> [Instructions for the task]
In the data below, count how many lines contain "this" and give that number by itself.

Stored dataset items:

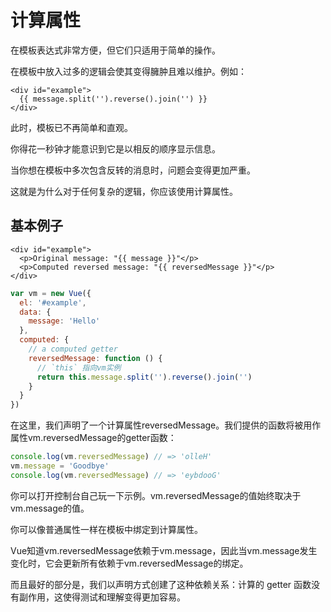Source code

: # 计算属性

在模板表达式非常方便，但它们只适用于简单的操作。

在模板中放入过多的逻辑会使其变得臃肿且难以维护。例如：

```vue
<div id="example">
  {{ message.split('').reverse().join('') }}
</div>
```

此时，模板已不再简单和直观。

你得花一秒钟才能意识到它是以相反的顺序显示信息。

当你想在模板中多次包含反转的消息时，问题会变得更加严重。

这就是为什么对于任何复杂的逻辑，你应该使用计算属性。

## 基本例子

```vue
<div id="example">
  <p>Original message: "{{ message }}"</p>
  <p>Computed reversed message: "{{ reversedMessage }}"</p>
</div>
```

```js
var vm = new Vue({
  el: '#example',
  data: {
    message: 'Hello'
  },
  computed: {
    // a computed getter
    reversedMessage: function () {
      // `this` 指向vm实例
      return this.message.split('').reverse().join('')
    }
  }
})
```

在这里，我们声明了一个计算属性reversedMessage。我们提供的函数将被用作属性vm.reversedMessage的getter函数：

```js
console.log(vm.reversedMessage) // => 'olleH'
vm.message = 'Goodbye'
console.log(vm.reversedMessage) // => 'eybdooG'
```

你可以打开控制台自己玩一下示例。vm.reversedMessage的值始终取决于vm.message的值。

你可以像普通属性一样在模板中绑定到计算属性。

Vue知道vm.reversedMessage依赖于vm.message，因此当vm.message发生变化时，它会更新所有依赖于vm.reversedMessage的绑定。

而且最好的部分是，我们以声明方式创建了这种依赖关系：计算的 getter 函数没有副作用，这使得测试和理解变得更加容易。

> [Solution to the exercise]
2